Один кокетливый парень вместе с другими мальчишками, с которыми мы выходили на улицу, пытался бросить глину в стену, когда один из мальчиков, с которым он, казалось, очень хорошо ладил, сказал мне: «Ты не будешь с ним встречаться. Я знаю, что он сделал тебе приглашение, но ты не пойдешь, и я скажу тебе почему. Он развелся, он просто хочет крутой жизни и такой девушки, как ты, чтобы сделать из тебя игрушку! Я серьезно посмотрел на него и сказал, что даже не собираюсь давать ему поводок, даже не думаю, что он достоин моего интереса, но какое ему дело? У этого мальчика, с которым я много раз начала встречаться и влюбилась в него, на мой взгляд, был недостаток. Он был моложе меня. Он понял это только позже. Я всегда говорил ему: «Пако, я не собираюсь жениться, пока мне не исполнится двадцать пять». Я познакомилась с ним в двадцать три года, и в том же году я узнала, что он моложе и что он собирается стать моим мужем. Однажды он пригласил меня на пикник с семьей, которая жила на улице Руа-ду-Кунья. И о ком я слышал. Мой монитор был соседом семьи. Жена швейцара была его молочной сестрой. В тот день я оставил детерминизм в стороне, в руках других или судьбы, как вы хотите это видеть. И там я принял приглашение. Он встретил меня у дверей школы-интерната, и мы отправились на Руа-ду-Кунья. Он заставил меня войти в дом его родителей, который был огромным, размером почти с интернат, полным комнат и комнат, как пансионат, красивый сад на заднем дворе, и, когда я спросил его, где семья, он сказал мне: ты хочешь увидеть, что они уехали без нас? Он обнял меня и убедил в том, что существуют только мы двое и что это Бог написал ту субботу. Несколько месяцев спустя он попросил у меня удостоверение личности, чтобы пойти и запланировать свадьбу. Я отдал его ему и попросил показать его. Тогда я и узнал, что ему тысяча девять сорок пять, он младше меня на год. Я злился на себя, на него, но не на Бога. Я оставил все в руках судьбы. Я уже была на третьем месяце беременности и сказала ей, чтобы она больше со мной не встречалась. И что я не буду его искать. Он был настойчив. В том же году, в декабре, я вышла замуж и уже гарантировала, вместе с ним, расходы, связанные с созданием семьи.

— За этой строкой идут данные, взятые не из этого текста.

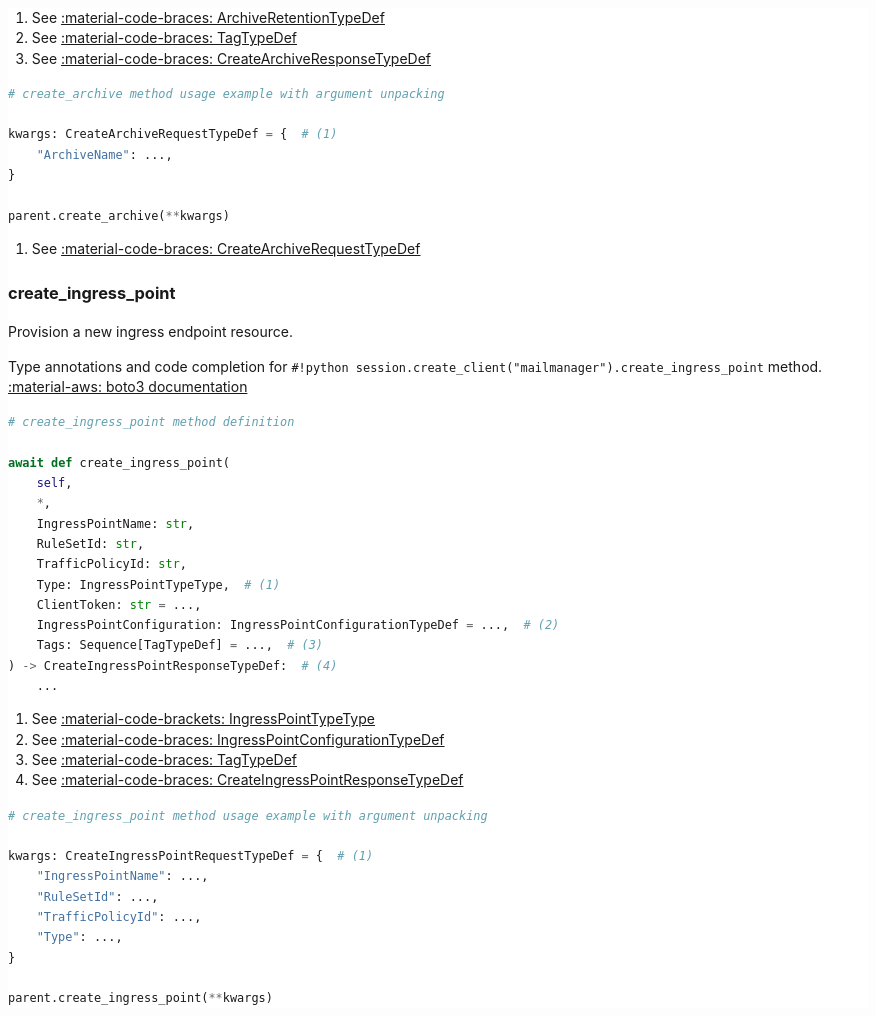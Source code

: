 1. See [:material-code-braces: ArchiveRetentionTypeDef](./type_defs.md#archiveretentiontypedef) 
2. See [:material-code-braces: TagTypeDef](./type_defs.md#tagtypedef) 
3. See [:material-code-braces: CreateArchiveResponseTypeDef](./type_defs.md#createarchiveresponsetypedef) 


```python
# create_archive method usage example with argument unpacking

kwargs: CreateArchiveRequestTypeDef = {  # (1)
    "ArchiveName": ...,
}

parent.create_archive(**kwargs)
```

1. See [:material-code-braces: CreateArchiveRequestTypeDef](./type_defs.md#createarchiverequesttypedef) 

### create\_ingress\_point

Provision a new ingress endpoint resource.

Type annotations and code completion for `#!python session.create_client("mailmanager").create_ingress_point` method.
[:material-aws: boto3 documentation](https://boto3.amazonaws.com/v1/documentation/api/latest/reference/services/mailmanager/client/create_ingress_point.html)

```python
# create_ingress_point method definition

await def create_ingress_point(
    self,
    *,
    IngressPointName: str,
    RuleSetId: str,
    TrafficPolicyId: str,
    Type: IngressPointTypeType,  # (1)
    ClientToken: str = ...,
    IngressPointConfiguration: IngressPointConfigurationTypeDef = ...,  # (2)
    Tags: Sequence[TagTypeDef] = ...,  # (3)
) -> CreateIngressPointResponseTypeDef:  # (4)
    ...
```

1. See [:material-code-brackets: IngressPointTypeType](./literals.md#ingresspointtypetype) 
2. See [:material-code-braces: IngressPointConfigurationTypeDef](./type_defs.md#ingresspointconfigurationtypedef) 
3. See [:material-code-braces: TagTypeDef](./type_defs.md#tagtypedef) 
4. See [:material-code-braces: CreateIngressPointResponseTypeDef](./type_defs.md#createingresspointresponsetypedef) 


```python
# create_ingress_point method usage example with argument unpacking

kwargs: CreateIngressPointRequestTypeDef = {  # (1)
    "IngressPointName": ...,
    "RuleSetId": ...,
    "TrafficPolicyId": ...,
    "Type": ...,
}

parent.create_ingress_point(**kwargs)
```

Я прожил намного дольше, и до сих пор не верю в религию! Я узнал много вещей и так много другого, чему упорно не хотел учиться. За свой счет я узнал, что ложь, сказанная тысячу раз, даже становится правдой, представьте себе. Я также узнала, что независимо от того, сколько мы делаем для других, нас никогда не признают таковыми. Что самое страшное человеческое несчастье происходит не от недостатка хлеба, а от идеалов и этики, что величайшая похвала, которую мы можем получить, — это правда каждого, и что карнавал следует понимать только в свете отсутствия масок, таких как 1 апреля, что шутки только маскируют ложь. Но они даже не могут удержаться на потолке под действием силы тяжести. Моя семья всегда считала меня аутсайдером, потому что я не соглашался с их верой в католическую церковь, но моя религия остается прежней, моя воля и мои действия определяют меня и выбор, который я сделал. Я принадлежу самому себе до тех пор, пока не придет Тот, Кто придет и одолит меня изнеможением. Говорят, что старые ослы не учат языки, я говорю да, они учат, дело в том, что работу, желания и жизнь мы можем изменить. Но есть язык, которым я до сих пор не встречал никого, кто мог бы овладеть им, — язык смерти и трансцендентности. И я все еще жду, ослепленный миром и детерминизмом других, политикой и нынешним беспокойством, что нас так много и мы так много хотим, и мы так и не нашли себя, ни удовлетворенными жизнью, ни смирившимися до конца. И я решил, что на этот детерминизм, который мне невозможно контролировать, я бросаю его в потолок, как я всегда делал со всеми дилеммами, которые преподносила мне жизнь. Без всякой религиозности.